Goal of the exercise: Below is a set of entries. Print the line that contains "CampaignServiceAdGroupEndDateShouldBeAfterStartDate" and every later line word for word, through the final one.
** Opening Dataset block **
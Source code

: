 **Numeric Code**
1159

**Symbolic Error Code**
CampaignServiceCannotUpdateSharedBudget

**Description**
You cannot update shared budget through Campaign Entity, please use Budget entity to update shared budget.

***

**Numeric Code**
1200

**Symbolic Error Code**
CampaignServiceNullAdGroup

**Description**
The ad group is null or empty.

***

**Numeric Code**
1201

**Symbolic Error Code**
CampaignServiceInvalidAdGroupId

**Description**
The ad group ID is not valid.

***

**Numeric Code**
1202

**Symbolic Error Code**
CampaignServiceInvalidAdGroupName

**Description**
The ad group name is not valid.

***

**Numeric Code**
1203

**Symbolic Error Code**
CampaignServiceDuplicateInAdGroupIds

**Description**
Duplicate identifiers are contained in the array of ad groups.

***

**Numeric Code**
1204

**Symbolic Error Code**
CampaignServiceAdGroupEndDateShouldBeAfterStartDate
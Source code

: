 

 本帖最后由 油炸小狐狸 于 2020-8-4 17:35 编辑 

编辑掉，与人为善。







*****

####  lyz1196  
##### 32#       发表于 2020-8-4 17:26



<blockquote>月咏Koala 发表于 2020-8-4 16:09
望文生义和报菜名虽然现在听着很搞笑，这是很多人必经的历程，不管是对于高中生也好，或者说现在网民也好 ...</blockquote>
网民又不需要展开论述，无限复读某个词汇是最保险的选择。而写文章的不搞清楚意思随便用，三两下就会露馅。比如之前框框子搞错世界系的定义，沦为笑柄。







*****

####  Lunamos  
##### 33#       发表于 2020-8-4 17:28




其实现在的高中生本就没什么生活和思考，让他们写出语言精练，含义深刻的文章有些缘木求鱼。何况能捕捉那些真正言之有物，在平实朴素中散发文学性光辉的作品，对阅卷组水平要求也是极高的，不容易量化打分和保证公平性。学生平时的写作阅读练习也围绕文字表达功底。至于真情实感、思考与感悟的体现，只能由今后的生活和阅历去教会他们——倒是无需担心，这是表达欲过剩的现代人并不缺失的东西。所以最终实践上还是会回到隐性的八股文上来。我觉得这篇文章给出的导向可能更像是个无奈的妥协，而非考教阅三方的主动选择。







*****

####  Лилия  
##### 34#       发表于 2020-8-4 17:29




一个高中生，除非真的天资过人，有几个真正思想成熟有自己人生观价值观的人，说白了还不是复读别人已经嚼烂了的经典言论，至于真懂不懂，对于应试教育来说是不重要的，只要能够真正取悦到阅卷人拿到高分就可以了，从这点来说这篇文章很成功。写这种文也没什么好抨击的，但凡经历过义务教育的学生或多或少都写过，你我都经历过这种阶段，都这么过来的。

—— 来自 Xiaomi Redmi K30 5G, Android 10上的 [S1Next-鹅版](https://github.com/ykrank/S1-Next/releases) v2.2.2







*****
** Closing Dataset block **
Solved problem:
CampaignServiceAdGroupEndDateShouldBeAfterStartDate
Source code

: 

 本帖最后由 油炸小狐狸 于 2020-8-4 17:35 编辑 

编辑掉，与人为善。







*****

####  lyz1196  
##### 32#       发表于 2020-8-4 17:26



<blockquote>月咏Koala 发表于 2020-8-4 16:09
望文生义和报菜名虽然现在听着很搞笑，这是很多人必经的历程，不管是对于高中生也好，或者说现在网民也好 ...</blockquote>
网民又不需要展开论述，无限复读某个词汇是最保险的选择。而写文章的不搞清楚意思随便用，三两下就会露馅。比如之前框框子搞错世界系的定义，沦为笑柄。







*****

####  Lunamos  
##### 33#       发表于 2020-8-4 17:28




其实现在的高中生本就没什么生活和思考，让他们写出语言精练，含义深刻的文章有些缘木求鱼。何况能捕捉那些真正言之有物，在平实朴素中散发文学性光辉的作品，对阅卷组水平要求也是极高的，不容易量化打分和保证公平性。学生平时的写作阅读练习也围绕文字表达功底。至于真情实感、思考与感悟的体现，只能由今后的生活和阅历去教会他们——倒是无需担心，这是表达欲过剩的现代人并不缺失的东西。所以最终实践上还是会回到隐性的八股文上来。我觉得这篇文章给出的导向可能更像是个无奈的妥协，而非考教阅三方的主动选择。







*****

####  Лилия  
##### 34#       发表于 2020-8-4 17:29




一个高中生，除非真的天资过人，有几个真正思想成熟有自己人生观价值观的人，说白了还不是复读别人已经嚼烂了的经典言论，至于真懂不懂，对于应试教育来说是不重要的，只要能够真正取悦到阅卷人拿到高分就可以了，从这点来说这篇文章很成功。写这种文也没什么好抨击的，但凡经历过义务教育的学生或多或少都写过，你我都经历过这种阶段，都这么过来的。

—— 来自 Xiaomi Redmi K30 5G, Android 10上的 [S1Next-鹅版](https://github.com/ykrank/S1-Next/releases) v2.2.2







*****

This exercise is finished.